Damien prend son temps ; il tâtonne dans l'obscurité, seulement guidé par un instinct masculin qui se fait jour chez les hommes depuis la nuit des temps. Il ne se prive d'aucune découverte des côtes et des plages, son Amérique à lui est sous ses doigts, ouverte et prête au sacrifice. Sa langue aussi participe à ce festin : elle suit d'un cou gracile à la pointe d'un sein une piste inexplorée, s'arrêtant sur l'un d'eux de temps à autre pour mieux finir sa course. Les râles de Paule sont comme un engagement à continuer le voyage.

Lorsque sous ses doigts, après de longues minutes, Damien découvre une pelouse légère perdue en bas de ce ventre plat et chaud, lui aussi a des réactions épidermiques que sa complice ressent presque violemment. Dans ses lentes reptations pour que son visage suive les courbes en pente ou les vallées de cette belle étendue, son propre corps s'est positionné de telle manière qu'elle ne peut ignorer ce qui différencie leurs deux anatomies. Ses frémissements sont communicatifs. Une chair de poule significative se répand sur cet épiderme offert, ouvert à la balade nocturne du jeune mâle.

Paule ne bronche plus, seulement attentive à ces merveilleuses caresses que lui distille son ami.
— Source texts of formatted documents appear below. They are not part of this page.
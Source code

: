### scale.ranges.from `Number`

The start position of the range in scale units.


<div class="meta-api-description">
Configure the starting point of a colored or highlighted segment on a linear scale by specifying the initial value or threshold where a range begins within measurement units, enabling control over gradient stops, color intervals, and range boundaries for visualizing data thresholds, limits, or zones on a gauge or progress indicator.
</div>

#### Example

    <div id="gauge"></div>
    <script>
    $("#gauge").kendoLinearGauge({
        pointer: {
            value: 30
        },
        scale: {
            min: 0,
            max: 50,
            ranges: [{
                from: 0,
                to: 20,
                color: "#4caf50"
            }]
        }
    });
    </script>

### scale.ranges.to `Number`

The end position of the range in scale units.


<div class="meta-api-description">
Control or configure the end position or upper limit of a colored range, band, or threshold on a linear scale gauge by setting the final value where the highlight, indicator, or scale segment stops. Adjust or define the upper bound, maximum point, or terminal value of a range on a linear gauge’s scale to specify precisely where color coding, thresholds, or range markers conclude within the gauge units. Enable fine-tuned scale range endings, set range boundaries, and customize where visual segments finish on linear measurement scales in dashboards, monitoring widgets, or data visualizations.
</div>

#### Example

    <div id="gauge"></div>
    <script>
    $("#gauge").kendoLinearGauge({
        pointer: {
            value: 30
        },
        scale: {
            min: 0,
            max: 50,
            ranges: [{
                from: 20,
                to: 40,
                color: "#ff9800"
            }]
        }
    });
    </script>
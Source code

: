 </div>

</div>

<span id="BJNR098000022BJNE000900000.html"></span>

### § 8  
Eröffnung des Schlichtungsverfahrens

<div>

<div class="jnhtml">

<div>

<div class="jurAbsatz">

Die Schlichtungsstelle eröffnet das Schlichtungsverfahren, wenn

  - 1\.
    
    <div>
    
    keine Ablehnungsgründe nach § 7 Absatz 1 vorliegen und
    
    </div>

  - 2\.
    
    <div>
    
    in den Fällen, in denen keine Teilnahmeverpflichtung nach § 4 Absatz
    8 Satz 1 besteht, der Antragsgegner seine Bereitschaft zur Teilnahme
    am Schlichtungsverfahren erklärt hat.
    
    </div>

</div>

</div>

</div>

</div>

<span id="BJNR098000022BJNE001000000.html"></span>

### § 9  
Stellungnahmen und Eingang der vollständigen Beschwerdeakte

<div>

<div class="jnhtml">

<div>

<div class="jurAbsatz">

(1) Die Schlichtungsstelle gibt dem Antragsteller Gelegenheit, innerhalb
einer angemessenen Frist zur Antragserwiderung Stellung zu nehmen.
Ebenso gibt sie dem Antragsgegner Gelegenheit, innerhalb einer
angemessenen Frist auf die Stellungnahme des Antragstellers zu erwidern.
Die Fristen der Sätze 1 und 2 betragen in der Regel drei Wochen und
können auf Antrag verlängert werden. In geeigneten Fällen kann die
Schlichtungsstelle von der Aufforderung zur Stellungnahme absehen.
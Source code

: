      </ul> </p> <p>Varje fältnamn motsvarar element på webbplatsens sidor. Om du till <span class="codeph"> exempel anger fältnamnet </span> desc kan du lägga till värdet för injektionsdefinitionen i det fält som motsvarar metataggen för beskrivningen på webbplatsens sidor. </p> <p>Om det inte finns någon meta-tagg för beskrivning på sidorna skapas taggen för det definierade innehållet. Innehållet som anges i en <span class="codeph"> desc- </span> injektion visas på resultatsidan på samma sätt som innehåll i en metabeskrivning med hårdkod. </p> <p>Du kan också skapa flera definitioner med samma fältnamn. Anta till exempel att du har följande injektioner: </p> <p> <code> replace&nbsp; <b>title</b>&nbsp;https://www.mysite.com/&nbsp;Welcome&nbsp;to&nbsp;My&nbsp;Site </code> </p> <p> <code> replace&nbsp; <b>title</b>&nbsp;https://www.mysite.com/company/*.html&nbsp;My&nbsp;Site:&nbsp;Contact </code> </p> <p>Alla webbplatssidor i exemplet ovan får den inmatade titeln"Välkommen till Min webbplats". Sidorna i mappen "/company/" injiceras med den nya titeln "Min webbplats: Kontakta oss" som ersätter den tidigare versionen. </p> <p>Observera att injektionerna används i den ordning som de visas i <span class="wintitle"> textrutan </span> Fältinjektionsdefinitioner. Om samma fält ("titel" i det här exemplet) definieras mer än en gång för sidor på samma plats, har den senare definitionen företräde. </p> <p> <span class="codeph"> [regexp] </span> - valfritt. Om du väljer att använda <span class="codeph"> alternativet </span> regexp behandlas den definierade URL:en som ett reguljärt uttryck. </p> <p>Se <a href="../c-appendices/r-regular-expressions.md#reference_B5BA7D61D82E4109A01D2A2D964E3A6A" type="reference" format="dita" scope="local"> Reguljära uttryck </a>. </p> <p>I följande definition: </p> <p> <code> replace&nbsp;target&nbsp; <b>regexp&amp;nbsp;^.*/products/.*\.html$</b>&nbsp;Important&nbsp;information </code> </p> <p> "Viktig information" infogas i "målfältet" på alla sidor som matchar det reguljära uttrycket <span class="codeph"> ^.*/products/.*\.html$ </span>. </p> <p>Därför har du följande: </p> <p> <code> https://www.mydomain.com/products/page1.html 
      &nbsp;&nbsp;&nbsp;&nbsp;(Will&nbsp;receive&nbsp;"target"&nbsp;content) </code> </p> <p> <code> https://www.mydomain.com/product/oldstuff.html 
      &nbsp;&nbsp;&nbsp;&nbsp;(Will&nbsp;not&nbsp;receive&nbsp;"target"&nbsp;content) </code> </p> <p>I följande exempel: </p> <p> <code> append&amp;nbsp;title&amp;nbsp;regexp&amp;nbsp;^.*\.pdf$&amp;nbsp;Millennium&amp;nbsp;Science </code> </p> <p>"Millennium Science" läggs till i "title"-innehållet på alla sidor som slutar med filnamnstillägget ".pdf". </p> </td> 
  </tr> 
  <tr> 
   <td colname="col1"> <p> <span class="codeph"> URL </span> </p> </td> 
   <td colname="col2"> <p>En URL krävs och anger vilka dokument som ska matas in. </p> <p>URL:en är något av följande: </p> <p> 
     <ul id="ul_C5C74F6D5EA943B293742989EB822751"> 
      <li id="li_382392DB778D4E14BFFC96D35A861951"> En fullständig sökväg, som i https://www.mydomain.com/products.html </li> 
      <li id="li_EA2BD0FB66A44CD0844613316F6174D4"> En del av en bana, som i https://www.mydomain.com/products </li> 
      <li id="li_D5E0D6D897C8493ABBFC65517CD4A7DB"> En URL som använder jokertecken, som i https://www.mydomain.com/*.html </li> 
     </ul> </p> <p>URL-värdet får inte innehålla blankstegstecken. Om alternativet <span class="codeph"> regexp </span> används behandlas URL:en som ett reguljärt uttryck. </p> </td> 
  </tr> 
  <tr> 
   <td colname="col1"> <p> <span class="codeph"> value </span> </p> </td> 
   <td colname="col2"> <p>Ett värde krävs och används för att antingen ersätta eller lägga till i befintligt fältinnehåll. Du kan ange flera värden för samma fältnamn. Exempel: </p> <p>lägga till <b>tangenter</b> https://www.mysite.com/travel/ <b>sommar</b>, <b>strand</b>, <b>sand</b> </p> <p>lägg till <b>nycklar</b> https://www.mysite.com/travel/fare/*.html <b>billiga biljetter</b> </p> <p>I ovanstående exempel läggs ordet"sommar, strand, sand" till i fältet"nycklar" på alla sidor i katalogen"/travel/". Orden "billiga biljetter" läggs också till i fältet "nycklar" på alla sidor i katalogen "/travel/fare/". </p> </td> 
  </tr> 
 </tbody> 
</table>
Elle sent pourtant contre son visage la chose enflée qui tranche avec le reste harmonieux du corps de son amoureux. Elle ne voit pas, se contentant de humer des odeurs inconnues, celles de cette envie masculine qui navigue dans les parages de son nez, de sa bouche. C'est alors comme un serpent humide qu'elle déploie pour venir longer ce mât qui se frotte à sa joue, à son menton, partout sur son visage.

Un doigt. Lequel ? Elle ne saura jamais, mais l'important c'est qu'il soit rempli d'une tendresse et d'une douceur suffisante pour vagabonder sur deux lèvres gonflées de sa féminité. Elle en oublie ses dernières retenues. Lui aussi a gigoté suffisamment pour que sa trique raide atteigne sa bouche. C'est cet instant qu'ils choisissent pour découvrir d'une langue vivace leurs originalités et dissemblances. Ce ne sont plus que des gémissements que les gorges libèrent, qui s'emmêlent et se diluent dans la noirceur d'une nuit de plus en plus surchauffée.

Paule garde son corps bien calé sur une couette dans laquelle il s'enfonce. Et lorsque Damien fait un mouvement du bassin, sans doute pour trouver une position plus stable, l'engin si proche des lèvres de la jeune femme trouve finalement une autre issue. Cette fois, la jeune héroïne de mon histoire sent la texture de cette épée qui rôde depuis trop longtemps dans les parages. Elle happe, pour mieux laper à petits coups répétés la baguette qui ce soir se veut magique. Et puis le calme, le faux silence seulement perturbé par des soupirs se déchire alors que mes doigts sur le clavier mènent mes deux héros vers une conclusion idéale.